Trinity Valley head coach Vontae Johnson on Daytona Beach after competition.

Vontae Johnson in ‘Cheer.’ Courtesy of Netflix

Although Trinity Valley’s heart and dedication shine through, the squad plays the role of underdog. In fact, the two schools compete for talent. Trinity Valley coach Vontae Johnson is looking to reclaim the school’s title as one of the best cheer teams in the country. Prior to Aldama’s arrival at Navarro, Trinity Valley attracted the best cheerleaders. Under Aldama, showmanship and choreography elevated Navarro. A new rule against Trinity Valley cheerleaders simultaneously participating on all-star competition teams didn’t help its recruiting efforts either.

Trinity Valley’s strength is its stunts, which are arguably a little sharper than Navarro’s. But Trinity Valley’s main struggle is showmanship. Johnson says he isn’t looking for showmen—he wants athletes. When the pandemic cut the 2020 season short, it allowed for Johnson to recruit some powerful rookie tumblers: DeVonte “Dee” Joseph, Jaden “Jaymo” Rice, Ben “Benji” Chester, and Angel Rice. In Season 2, viewers watch Trinity Valley’s struggle to show more personality, especially with the departure of veteran Jeron Hazelwood and rookie Joseph’s serious demeanor.

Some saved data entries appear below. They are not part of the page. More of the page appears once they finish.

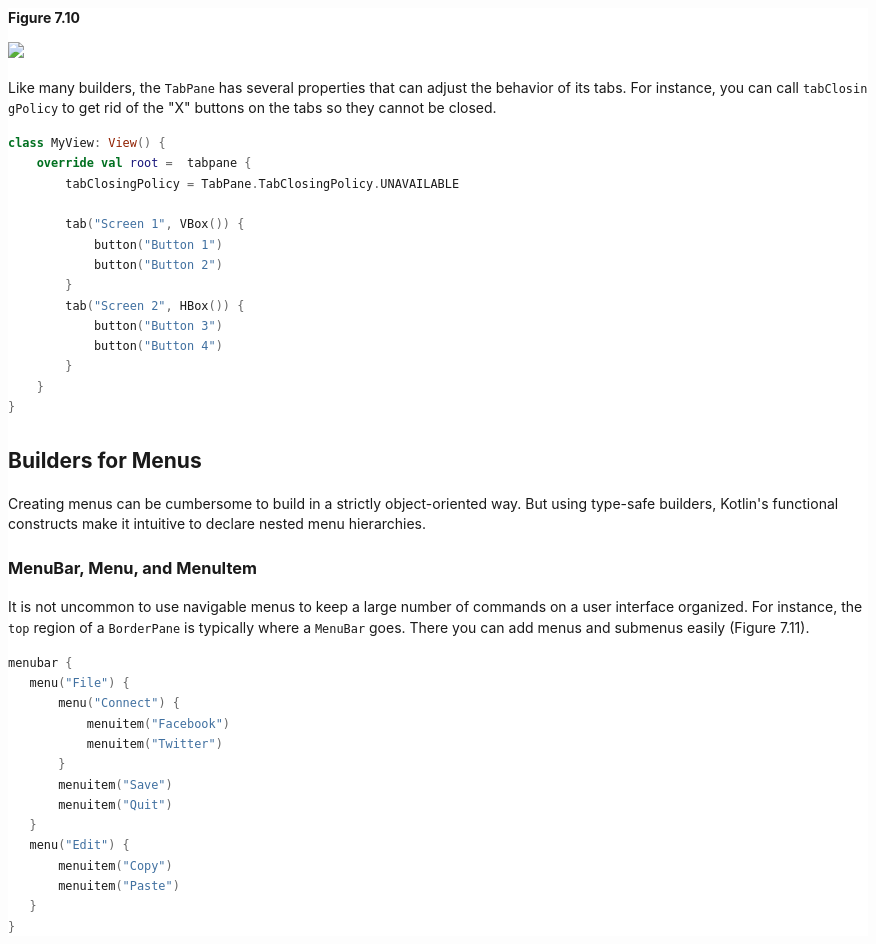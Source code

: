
 ```kotlin
```

**Figure 7.10**

![](http://i.imgur.com/61qYOW2.png)

Like many builders, the `TabPane` has several properties that can adjust the behavior of its tabs. For instance, you can call `tabClosingPolicy` to get rid of the "X" buttons on the tabs so they cannot be closed.

```kotlin
class MyView: View() {
    override val root =  tabpane {
        tabClosingPolicy = TabPane.TabClosingPolicy.UNAVAILABLE

        tab("Screen 1", VBox()) {
            button("Button 1")
            button("Button 2")
        }
        tab("Screen 2", HBox()) {
            button("Button 3")
            button("Button 4")
        }
    }
}
```

## Builders for Menus

Creating menus can be cumbersome to build in a strictly object-oriented way. But using type-safe builders, Kotlin's functional constructs make it intuitive to declare nested menu hierarchies.

### MenuBar, Menu, and MenuItem

It is not uncommon to use navigable menus to keep a large number of commands on a user interface organized. For instance, the `top` region of a `BorderPane` is typically where a `MenuBar` goes. There you can add menus and submenus easily (Figure 7.11).

```kotlin
menubar {
   menu("File") {
       menu("Connect") {
           menuitem("Facebook")
           menuitem("Twitter")
       }
       menuitem("Save")
       menuitem("Quit")
   }
   menu("Edit") {
       menuitem("Copy")
       menuitem("Paste")
   }
}
```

Season 2 retains the heart and the atmosphere of intense athletic competition that made Season 1 compelling. There are still tears and disappointment of not “making mat.” We hear those vulnerable stories about how growing up wasn’t easy for newcomers like Maddy Brum, Gillian Rupert, and Brooke Morosca. The show also provides a rare snapshot of life in small-town Texas, through the unique lens of competitive cheerleading. At times, the execution of Season 2 feels a bit messy—the first four episodes drag on a bit long as we build up to the pandemic and cancellation of the 2020 competition season. But considering the onset of the pandemic, the approach also reflects the turbulence of the times. What hasn’t felt a bit messy over the past two years anyway?